Several people have questioned the emergency approval given to the indigenously developed COVID-19 vaccine. They have demanded efficacy data and cast aspersions on the regulatory machinery. Such views will only increase vaccine hesitancy.

It is not the case that the vaccine developed indigenously is being pushed by vested interests, while the international vaccines are great. Questions have been raised about the Moderna and Pfizer vaccines too, which have reported more than 90% efficacy. As Peter Doshi wrote in The BMJ , questions have been raised about the exclusion of individuals from the efficacy analysis for ‘important protocol deviations’; the higher rate of medication in the vaccine arm to prevent side-effects due to reactogenicity; the processes of the primary event adjudication committees, comprising the companies’ own employees; vaccine efficacy in those who already had COVID-19; the non-availability of raw trial data; and so on.

Efficacy assessment

Efficacy would actually mean testing, say, 10,000 individuals who have been given the vaccine versus an equivalent number not given the vaccine in terms of the number who get the infection. Can these vaccines prevent transmission? We may have to wait at least six months to get meaningful results. Efficacy would reflect in the rate of hospitalisation, ICU cases and deaths. With a declining level of infection, perhaps the virus is weakening in India on its own, as is the case with most pathogens. This makes efficacy assessment of a vaccine very difficult.

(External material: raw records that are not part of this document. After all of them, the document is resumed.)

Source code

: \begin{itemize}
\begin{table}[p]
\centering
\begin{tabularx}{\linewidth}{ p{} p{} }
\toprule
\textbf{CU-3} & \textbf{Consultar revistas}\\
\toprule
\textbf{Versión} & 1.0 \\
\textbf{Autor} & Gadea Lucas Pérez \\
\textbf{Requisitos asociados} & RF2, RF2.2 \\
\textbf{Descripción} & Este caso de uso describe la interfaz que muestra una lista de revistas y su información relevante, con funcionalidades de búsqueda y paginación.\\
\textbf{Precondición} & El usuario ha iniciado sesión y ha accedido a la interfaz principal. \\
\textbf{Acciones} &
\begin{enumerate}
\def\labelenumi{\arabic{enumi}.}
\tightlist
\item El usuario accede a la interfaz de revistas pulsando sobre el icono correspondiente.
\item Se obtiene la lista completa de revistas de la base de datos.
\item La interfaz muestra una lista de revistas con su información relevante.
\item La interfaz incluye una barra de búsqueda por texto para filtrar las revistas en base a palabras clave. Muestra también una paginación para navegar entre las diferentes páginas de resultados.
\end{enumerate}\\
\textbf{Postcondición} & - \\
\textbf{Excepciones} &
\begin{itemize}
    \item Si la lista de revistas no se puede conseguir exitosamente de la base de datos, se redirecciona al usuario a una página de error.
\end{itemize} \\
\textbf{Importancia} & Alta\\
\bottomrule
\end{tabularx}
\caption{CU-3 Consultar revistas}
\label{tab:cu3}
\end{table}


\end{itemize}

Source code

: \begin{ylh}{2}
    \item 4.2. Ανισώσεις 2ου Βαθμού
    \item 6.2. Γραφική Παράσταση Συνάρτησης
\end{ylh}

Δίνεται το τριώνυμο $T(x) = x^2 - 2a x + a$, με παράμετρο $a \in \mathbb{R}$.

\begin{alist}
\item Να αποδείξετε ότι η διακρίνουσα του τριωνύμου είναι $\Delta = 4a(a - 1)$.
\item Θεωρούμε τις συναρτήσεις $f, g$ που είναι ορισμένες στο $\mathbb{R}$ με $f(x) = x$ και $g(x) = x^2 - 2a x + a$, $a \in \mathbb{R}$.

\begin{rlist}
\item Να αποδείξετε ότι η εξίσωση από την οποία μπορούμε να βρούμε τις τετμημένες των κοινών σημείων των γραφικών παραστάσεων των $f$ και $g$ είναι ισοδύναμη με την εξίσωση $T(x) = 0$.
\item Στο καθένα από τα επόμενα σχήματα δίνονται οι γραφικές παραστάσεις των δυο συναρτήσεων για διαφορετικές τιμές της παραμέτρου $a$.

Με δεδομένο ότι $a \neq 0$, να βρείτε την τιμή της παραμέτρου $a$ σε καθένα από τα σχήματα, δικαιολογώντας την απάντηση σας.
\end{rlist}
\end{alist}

The question of antibody-dependent enhancement, a phenomenon in which virus-specific antibodies enhance the severity of the virus, and in some cases the replication of the virus, has been put on the backburner with experts suggesting it may not be a major issue. It depends on vaccine design and it is not known whether all the candidate vaccines have been tested for this phenomenon.

In the case of the rabies vaccine, efficacy assessment is based on the virus neutralisation capacity of the serum from the vaccinated individual, assessed in terms of international units. It is a surrogate marker for efficacy, since the candidate vaccine cannot be tested in an experimental population that is administered the virus or bitten by rabid dogs, for validation. At this stage, no one can predict whether the COVID-19 vaccine candidates can protect against the circulating mutants. The SARS-CoV-2 virus is both intellectually and medically challenging. But there has been no prevention strategy in history other than vaccination to save lives. Therefore, vaccination of the population is very important for protection against fresh infections and a second wave, although the duration of protection is not known for any vaccine candidate. It is well known that some people take the flu vaccine every year.

The SARS-CoV-2 pandemic has been extraordinary, both in terms of positive and negative developments. The cooperation among the scientific community, industry and regulatory agencies has been truly remarkable in making vaccine development and deployment possible in less than two years, a process that would otherwise take 10-15 years. The future timelines for research and development, product development and expectations will be very different. On the negative side, we have tall claims by political leaders in the West on vaccines, major scientific journals coming under pressure to publish data with poor peer review, vaccine nationalism, etc.

Moving ahead

Given the context of the pandemic, it would be prudent for India to go by safety studies (Phase I and II) and assessment of virus neutralisation assays with the serum. It is also not appropriate to doubt the integrity of the expert committee advising the Drugs Controller General of India (DCGI). The DCGI is not just an individual to be pressured; it follows due process for making an informed decision regarding emergency use, or, as is called in India, approval for restricted use.

It is understandable that limited approval has been given in clinical trial mode, where individuals vaccinated will be monitored regularly. Though no particular vaccine candidate should be favoured, candidates with proven safety studies and efficacy, as assessed based on the virus neutralisation potency of the sera, should be allowed to go ahead. One or two more months into the trial could have given partial data to satisfy interim efficacy assessment, but we will get real data on efficacy only after vaccinating the masses. Eventually, affordability could become an issue. Selective criticism of indigenous efforts will only jeopardise such efforts. India has a huge population to be vaccinated and we need to move ahead.